Me empezó a interesar durante esos años el cine joven, el cine que no se veía en las salas, precisamente con Truffaut, Chabrol y los demás de aquel grupo de la ola nueva. Y me interesé en los cineclubs, en especial el más viejo, que era el cineclub de la Sorbona; y ahí presentamos los cortos de Chabrol, de Truffaut y de muchos otros. Entonces, para mí era familiar el mundo del cine, todo lo que lo rodeaba y quizá estar con toda esa gente me hizo ver como algo natural el hecho de hacer cine. Creo que ese fue el camino, después de muchos caminos, de cómo llegué a la realización. Yo no estudié cine, yo no fui a una escuela de cine, mi estudio fue ver películas y ver gente de cine y ver a esa gente de cine filmar.
Julio Villanueva Chang, en la crónica titulada El cineasta invisible, escribiría acerca de Herzog que: “Desde su estética, para filmar una película es más útil saber robar un automóvil que psicoanalizar a Kurosawa. Hacer cine es para él un arte para iletrados, un trabajo físico más propio del levantamiento de pesas y la escalada de montañas, una cadena de penalidades”.
Pero Lichy, que parece germano por sus grandes manos, el cabello totalmente blanco y los ojos azules; no cree, como el director de Fitzcarraldo, que quien quiera hacer cine no necesite preparación. “Yo creo que la escuela de cine es algo bueno, puedes aprender más rápido algunas cosas. Puedo decir, después de treinta años en Europa, que si no tienes diploma, no te dan trabajo, a menos que tengas relaciones y contactos; entonces yo creo que sí es útil. Pero claro, no todas las escuelas son buenas. En mi caso no lo lamento, fue mi formación, y creo que tengo un conocimiento cinematográfico mucho más grande que la mayor parte de la gente que hace cine”.
LAS VIDAS PARALELAS DE LICHY
La película biográfica de Lichy, su vida, parece filmada con una cámara en constante movimiento, la cámara nunca está quieta, es como si Terrence Malick junto a Enmanuel Lubezki estuvieran a cargo de todo. Lichy sigue narrando su vida ligada al cine: hijo de la Cinemateca—invitado por el propio Langlois— compañero de los integrantes de la peña que formarían la Nouvelle vague, restaurador de las películas de la filmoteca francesa, discípulo de gente mítica — y cuando Lichy dice que hombres famosos le ensañaron una que otra cosa, se refiere a Orson Welles, por ejemplo— y militante de un movimiento precursor de cine fraguado durante el mayo francés, así como maestro. La cámara no se detiene. “Siempre he sido my activo, muy militante, desde que comencé a hacer cine.
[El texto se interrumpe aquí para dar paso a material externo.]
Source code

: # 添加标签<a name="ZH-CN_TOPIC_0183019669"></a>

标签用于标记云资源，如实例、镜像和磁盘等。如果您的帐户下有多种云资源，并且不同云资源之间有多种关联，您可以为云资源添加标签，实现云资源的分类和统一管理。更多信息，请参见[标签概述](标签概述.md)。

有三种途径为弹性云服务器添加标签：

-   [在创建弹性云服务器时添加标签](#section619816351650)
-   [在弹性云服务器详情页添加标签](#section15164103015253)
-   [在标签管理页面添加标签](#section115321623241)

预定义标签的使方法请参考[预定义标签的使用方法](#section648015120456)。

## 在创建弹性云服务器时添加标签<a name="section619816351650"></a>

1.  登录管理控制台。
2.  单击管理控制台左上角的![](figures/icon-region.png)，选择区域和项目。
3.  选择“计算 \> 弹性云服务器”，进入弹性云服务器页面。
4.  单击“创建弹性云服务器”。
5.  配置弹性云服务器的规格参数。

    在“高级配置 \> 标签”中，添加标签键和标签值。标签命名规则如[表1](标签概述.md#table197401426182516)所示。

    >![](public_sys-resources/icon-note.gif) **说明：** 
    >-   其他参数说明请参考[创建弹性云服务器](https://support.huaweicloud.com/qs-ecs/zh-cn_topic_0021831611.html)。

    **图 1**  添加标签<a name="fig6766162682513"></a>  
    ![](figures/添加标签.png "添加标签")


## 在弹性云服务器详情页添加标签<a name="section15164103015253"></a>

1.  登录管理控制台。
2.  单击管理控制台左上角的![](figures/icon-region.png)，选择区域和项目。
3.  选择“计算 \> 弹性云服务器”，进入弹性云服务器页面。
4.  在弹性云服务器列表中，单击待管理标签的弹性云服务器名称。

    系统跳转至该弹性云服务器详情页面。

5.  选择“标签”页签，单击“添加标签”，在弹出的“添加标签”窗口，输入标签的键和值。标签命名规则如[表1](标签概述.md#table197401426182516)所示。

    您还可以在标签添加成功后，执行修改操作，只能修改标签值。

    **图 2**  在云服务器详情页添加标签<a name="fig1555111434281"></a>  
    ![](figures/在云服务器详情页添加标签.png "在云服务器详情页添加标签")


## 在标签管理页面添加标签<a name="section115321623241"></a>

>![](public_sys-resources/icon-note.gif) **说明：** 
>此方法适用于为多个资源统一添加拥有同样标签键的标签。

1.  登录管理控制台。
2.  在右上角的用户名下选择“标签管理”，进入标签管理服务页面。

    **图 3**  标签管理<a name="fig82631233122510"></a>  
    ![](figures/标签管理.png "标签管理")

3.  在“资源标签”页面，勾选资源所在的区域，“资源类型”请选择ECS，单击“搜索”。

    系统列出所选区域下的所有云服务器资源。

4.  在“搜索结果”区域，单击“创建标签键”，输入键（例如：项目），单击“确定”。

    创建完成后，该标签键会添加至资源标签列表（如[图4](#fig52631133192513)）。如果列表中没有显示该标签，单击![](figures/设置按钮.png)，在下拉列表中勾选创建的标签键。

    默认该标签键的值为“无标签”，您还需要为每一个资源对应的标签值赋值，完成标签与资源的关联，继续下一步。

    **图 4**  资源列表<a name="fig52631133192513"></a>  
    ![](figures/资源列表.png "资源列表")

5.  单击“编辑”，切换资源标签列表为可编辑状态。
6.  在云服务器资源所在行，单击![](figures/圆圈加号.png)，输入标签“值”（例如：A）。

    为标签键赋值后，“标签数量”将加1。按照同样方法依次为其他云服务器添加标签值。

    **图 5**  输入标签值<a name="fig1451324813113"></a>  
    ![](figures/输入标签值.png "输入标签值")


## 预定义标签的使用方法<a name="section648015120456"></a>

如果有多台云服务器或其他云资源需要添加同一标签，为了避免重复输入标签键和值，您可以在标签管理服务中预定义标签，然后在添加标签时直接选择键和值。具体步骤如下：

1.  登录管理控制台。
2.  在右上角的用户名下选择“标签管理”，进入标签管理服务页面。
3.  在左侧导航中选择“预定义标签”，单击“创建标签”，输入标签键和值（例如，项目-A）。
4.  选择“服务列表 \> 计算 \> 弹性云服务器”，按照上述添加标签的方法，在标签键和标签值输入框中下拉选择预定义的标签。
En mayo del 68 nosotros creamos la quincena de los directores en Cannes, que todavía existe y es muy importante, queríamos mostrar un cine diferente; también creamos la SRF (Sociedad de Realizadores de Film) y estando ahí creamos la Asociación de Directores de Cine Europeo que no es cualquier cosa: ahí estaban Wim Wenders, Herzog, Angelopoulos [Theo Angelopoulos, director y guionista de cine griego] y muchos otros, entonces he tenido una actividad muy fuerte y a mí me conocían por eso y por lo que había hecho, pues ya tenía años trabajando en la televisión francesa. Ya era casi docente sin dar clases, porque la gente me oía mucho y yo hablaba mucho de las películas, y yo creé un festival de cortos y documentales en el 69, para poder mostrar documentales que no se veían, cine militante de jóvenes, cine que no se veía, de México, irán, Venezuela, china. Y eso hacía que, cuando yo presentaba esas películas y hablaba de esos directores y de ese cine, la gente lo tomara como una clase. Siempre he tenido caminos paralelos en la realización, son como vidas paralelas en el cine”.
DETRÁS DE CÁMARAS
El cine nunca ha sido ajeno a la realidad, Lichy lo sabe. “Cuando yo doy talleres no hablo de política, porque quiero tocar a todo el mundo. Cuando hice El Misterio de las lagunas no me preocupó la política ni siquiera el público. Yo creo que es un error hacer una película pensando en el público, hay que arriesgarse a hacer cosas. Yo no trato de hacer películas políticas. Rio negro es una película política, es una película sobre la lucha por el poder, pero no la hice pensando en este momento, porque cuando la hice no existía la República Bolivariana. Para mí Río negro es un western amazónico, pero los western tienen reflexiones políticas, reflexiones sobre el poder”.